O governo da Malásia desistiu do recurso apresentado contra a decisão do Tribunal Superior no caso do desaparecimento do pastor Raymond Koh. O sequestro ocorreu em fevereiro de 2017, quando Koh foi abordado por homens mascarados enquanto dirigia. A disputa envolvia o acesso a um relatório classificado sobre o caso.
Com a retirada do recurso, o Tribunal de Apelação encerrou o processo e determinou que o governo pague 15 mil ringgits em custos legais à família do pastor. A decisão de 2026 permanece válida, responsabilizando o Estado pelo ocorrido.
Desdobramentos legais
A retirada do recurso permite que o relatório classificado seja usado como prova em instâncias superiores, incluindo a Suprema Corte. O veredito de 2026 aponta que o sequestro pode ter envolvido policiais agindo sob ordens superiores.
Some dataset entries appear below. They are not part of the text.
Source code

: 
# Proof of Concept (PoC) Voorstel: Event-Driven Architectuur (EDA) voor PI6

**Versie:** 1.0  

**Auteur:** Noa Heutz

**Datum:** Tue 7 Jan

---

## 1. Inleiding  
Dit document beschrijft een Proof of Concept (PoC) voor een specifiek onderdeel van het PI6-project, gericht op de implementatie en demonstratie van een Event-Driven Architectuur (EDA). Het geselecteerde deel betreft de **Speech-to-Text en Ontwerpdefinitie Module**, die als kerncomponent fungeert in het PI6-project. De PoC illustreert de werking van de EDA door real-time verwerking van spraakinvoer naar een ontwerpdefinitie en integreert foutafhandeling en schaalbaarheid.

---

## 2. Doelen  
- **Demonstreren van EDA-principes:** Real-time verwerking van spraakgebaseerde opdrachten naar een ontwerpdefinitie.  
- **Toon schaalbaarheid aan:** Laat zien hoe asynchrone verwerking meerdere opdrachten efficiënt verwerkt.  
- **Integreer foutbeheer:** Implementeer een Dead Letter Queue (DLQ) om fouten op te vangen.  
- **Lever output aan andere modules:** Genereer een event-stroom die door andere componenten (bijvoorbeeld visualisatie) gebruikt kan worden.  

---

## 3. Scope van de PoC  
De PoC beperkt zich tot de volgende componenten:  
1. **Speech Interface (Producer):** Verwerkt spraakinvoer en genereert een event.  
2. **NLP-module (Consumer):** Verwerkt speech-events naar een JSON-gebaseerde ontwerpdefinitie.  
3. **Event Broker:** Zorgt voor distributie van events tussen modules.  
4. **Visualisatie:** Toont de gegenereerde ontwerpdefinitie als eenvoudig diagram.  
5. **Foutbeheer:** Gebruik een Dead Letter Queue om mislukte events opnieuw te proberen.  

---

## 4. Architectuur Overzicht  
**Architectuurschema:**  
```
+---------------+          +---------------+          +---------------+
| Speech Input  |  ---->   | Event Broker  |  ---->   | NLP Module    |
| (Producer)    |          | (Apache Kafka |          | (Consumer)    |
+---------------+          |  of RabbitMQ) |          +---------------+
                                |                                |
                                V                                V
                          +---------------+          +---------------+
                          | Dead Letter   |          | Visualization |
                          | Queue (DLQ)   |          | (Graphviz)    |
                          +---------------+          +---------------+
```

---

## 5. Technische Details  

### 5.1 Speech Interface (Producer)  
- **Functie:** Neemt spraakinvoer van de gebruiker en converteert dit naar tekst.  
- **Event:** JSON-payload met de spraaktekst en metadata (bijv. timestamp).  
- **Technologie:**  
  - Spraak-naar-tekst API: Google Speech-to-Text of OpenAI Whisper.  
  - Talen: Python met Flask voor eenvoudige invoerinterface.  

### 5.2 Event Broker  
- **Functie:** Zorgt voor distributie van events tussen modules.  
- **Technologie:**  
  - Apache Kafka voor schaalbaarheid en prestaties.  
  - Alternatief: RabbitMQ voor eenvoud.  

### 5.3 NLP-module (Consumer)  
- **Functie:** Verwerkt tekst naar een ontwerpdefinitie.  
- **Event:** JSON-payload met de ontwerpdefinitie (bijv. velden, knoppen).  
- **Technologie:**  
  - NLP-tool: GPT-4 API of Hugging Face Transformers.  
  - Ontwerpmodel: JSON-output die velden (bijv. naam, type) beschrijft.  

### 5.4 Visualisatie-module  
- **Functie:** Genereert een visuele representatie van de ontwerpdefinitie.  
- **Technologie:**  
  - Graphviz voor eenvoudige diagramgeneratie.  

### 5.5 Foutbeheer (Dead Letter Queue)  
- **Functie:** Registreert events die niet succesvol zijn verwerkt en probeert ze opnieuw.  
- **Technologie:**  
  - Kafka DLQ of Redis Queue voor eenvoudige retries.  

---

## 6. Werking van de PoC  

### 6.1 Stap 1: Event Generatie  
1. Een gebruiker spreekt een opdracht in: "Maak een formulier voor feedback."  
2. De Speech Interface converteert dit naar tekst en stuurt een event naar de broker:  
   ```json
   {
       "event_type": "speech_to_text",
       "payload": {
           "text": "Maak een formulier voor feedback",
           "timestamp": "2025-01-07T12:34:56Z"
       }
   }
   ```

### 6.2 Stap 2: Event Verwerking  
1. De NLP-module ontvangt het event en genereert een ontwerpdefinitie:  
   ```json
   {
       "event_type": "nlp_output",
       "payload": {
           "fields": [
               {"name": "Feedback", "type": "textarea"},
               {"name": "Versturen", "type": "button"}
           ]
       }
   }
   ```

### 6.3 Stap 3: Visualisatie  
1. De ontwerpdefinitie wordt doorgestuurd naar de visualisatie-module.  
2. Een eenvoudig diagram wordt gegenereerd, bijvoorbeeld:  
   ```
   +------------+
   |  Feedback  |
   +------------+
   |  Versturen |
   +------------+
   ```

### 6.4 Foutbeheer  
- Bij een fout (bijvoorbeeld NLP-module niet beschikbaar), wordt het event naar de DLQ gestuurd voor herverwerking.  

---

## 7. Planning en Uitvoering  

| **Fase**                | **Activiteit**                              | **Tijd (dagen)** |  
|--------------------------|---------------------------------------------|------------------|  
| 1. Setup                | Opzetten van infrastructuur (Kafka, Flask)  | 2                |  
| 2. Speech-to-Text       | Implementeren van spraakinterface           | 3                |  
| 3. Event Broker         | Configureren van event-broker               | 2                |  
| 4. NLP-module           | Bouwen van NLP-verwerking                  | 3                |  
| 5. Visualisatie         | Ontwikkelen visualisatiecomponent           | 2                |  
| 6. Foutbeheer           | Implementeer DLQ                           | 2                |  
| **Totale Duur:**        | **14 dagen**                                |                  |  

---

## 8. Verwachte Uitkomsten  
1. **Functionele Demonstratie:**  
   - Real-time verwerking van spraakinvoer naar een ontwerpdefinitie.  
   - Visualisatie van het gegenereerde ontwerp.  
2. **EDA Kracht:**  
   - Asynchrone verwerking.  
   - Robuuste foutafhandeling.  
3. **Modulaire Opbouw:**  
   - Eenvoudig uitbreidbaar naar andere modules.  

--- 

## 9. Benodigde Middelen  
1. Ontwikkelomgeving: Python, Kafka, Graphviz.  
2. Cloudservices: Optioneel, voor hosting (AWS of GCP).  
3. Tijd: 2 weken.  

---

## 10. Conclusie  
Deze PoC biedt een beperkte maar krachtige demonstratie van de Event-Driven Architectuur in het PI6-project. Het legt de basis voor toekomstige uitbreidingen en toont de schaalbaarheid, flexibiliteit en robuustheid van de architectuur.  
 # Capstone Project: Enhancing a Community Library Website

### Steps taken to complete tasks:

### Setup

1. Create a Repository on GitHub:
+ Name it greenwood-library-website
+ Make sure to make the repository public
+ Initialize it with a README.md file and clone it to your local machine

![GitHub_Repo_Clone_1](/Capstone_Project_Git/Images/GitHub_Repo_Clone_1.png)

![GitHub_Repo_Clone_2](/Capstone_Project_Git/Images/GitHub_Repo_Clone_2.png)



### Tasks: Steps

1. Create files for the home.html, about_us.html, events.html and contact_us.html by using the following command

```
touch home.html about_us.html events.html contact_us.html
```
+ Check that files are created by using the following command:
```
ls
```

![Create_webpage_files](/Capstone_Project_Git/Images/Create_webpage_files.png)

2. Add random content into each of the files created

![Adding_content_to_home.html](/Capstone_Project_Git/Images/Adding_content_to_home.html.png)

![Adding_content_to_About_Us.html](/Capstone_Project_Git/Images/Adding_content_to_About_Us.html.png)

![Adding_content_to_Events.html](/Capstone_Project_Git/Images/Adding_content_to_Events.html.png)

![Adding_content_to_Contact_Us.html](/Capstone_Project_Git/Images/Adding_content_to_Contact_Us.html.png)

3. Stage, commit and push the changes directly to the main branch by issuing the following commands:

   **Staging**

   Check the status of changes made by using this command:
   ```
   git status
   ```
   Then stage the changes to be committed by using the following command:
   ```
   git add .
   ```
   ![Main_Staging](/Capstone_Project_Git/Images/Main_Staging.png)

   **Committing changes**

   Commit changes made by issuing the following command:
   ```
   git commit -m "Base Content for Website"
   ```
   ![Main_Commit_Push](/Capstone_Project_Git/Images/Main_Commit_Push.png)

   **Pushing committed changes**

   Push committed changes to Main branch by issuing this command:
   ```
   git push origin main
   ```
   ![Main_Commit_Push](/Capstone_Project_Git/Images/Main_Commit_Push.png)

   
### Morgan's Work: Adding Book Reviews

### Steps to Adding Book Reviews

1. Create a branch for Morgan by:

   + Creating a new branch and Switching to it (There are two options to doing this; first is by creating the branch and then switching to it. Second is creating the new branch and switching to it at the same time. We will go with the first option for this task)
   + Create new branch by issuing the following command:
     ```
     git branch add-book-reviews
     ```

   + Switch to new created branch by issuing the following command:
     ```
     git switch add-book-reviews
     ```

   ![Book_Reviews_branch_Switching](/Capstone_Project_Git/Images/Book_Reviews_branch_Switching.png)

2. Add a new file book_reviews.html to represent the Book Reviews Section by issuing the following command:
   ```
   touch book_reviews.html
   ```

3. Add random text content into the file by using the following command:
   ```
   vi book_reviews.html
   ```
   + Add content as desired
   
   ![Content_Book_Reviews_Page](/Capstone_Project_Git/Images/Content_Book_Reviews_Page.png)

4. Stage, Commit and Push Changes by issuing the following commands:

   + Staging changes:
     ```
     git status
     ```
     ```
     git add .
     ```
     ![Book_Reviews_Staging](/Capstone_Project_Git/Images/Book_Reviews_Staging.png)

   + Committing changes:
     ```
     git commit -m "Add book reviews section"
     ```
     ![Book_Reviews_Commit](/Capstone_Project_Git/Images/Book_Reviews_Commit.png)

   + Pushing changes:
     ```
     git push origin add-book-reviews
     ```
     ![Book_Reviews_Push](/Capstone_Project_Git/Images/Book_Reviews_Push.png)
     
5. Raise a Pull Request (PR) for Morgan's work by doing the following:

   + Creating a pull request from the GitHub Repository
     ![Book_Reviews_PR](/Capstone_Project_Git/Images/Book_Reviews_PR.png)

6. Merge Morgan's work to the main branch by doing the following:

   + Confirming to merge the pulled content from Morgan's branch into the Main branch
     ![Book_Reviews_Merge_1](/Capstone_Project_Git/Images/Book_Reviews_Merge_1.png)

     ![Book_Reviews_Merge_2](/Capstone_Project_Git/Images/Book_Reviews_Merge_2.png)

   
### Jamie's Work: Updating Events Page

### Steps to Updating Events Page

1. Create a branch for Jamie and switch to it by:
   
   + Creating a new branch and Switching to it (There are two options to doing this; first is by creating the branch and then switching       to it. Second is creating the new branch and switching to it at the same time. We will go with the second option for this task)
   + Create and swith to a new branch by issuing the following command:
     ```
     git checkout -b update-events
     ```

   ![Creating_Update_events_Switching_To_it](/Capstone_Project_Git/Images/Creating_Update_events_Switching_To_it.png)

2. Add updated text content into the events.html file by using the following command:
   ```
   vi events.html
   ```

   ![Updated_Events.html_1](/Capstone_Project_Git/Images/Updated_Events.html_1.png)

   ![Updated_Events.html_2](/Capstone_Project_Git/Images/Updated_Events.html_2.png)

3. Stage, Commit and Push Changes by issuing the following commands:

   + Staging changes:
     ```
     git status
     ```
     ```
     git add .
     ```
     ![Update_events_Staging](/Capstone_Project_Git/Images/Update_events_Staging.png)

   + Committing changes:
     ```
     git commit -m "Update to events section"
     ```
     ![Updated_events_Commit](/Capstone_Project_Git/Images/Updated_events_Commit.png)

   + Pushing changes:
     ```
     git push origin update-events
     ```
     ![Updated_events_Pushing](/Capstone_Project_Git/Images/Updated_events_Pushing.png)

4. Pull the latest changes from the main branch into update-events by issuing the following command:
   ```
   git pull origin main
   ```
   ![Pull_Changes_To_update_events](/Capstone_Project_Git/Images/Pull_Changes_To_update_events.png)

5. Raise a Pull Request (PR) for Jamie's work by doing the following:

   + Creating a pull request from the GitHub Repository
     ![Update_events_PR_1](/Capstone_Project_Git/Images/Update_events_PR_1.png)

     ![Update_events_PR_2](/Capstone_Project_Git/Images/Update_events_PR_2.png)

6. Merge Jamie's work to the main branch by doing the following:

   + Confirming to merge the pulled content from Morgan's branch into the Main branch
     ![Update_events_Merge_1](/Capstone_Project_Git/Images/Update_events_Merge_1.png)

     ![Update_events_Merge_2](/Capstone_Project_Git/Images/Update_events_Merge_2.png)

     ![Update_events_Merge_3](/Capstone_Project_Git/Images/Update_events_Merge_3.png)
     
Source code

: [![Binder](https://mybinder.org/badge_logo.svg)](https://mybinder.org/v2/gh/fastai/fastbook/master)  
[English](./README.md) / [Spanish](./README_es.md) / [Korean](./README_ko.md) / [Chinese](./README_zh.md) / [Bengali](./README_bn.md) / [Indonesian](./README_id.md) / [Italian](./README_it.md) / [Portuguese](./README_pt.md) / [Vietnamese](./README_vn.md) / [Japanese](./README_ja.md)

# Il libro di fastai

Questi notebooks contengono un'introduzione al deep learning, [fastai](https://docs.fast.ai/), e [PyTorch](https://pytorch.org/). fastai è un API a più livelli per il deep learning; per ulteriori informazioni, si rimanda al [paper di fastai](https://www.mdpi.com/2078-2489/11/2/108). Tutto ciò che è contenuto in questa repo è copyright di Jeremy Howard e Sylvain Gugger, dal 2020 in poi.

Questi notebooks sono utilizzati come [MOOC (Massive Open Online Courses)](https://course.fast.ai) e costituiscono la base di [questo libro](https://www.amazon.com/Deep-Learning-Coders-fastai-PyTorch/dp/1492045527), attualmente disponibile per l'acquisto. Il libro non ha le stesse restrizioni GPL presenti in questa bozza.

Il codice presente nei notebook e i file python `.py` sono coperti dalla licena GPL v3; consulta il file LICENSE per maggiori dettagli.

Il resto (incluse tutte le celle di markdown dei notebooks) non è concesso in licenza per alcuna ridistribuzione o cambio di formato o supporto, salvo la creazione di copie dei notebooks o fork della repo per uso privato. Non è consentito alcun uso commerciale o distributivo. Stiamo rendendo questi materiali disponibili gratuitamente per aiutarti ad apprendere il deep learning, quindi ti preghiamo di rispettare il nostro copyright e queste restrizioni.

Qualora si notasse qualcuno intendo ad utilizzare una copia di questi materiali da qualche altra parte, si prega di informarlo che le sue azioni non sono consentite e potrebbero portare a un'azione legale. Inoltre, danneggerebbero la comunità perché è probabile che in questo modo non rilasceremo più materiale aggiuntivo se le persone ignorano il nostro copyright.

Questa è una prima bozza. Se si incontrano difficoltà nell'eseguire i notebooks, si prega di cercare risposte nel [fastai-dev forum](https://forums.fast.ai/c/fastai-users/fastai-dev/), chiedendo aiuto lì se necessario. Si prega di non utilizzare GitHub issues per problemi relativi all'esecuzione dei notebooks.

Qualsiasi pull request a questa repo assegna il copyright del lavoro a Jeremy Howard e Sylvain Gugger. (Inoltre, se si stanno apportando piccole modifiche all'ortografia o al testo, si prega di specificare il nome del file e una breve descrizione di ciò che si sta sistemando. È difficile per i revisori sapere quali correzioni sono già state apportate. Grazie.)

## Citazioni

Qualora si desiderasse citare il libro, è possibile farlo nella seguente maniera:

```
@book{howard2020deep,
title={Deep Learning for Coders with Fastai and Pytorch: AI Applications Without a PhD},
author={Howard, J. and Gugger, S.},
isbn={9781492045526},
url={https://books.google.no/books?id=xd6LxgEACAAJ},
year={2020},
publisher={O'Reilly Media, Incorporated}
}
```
Raymond Koh era conhecido pelo trabalho pastoral e seu desaparecimento gerou cobertura nacional e internacional. A família continua buscando respostas e responsabilização, com apoio de organizações de direitos humanos e da sociedade civil.
Contexto e repercussão
Apesar da decisão, o caso segue acompanhado por grupos de defesa e líderes religiosos que defendem a verdade e a justiça. A família mantém o apelo por apoio público e segurança durante os processos legais.
Em 2026, a Portas Abertas produziu uma série de podcasts sobre o tema, com episódios disponíveis no Spotify e no YouTube. Esses materiais visam manter o público informado sobre o andamento do caso.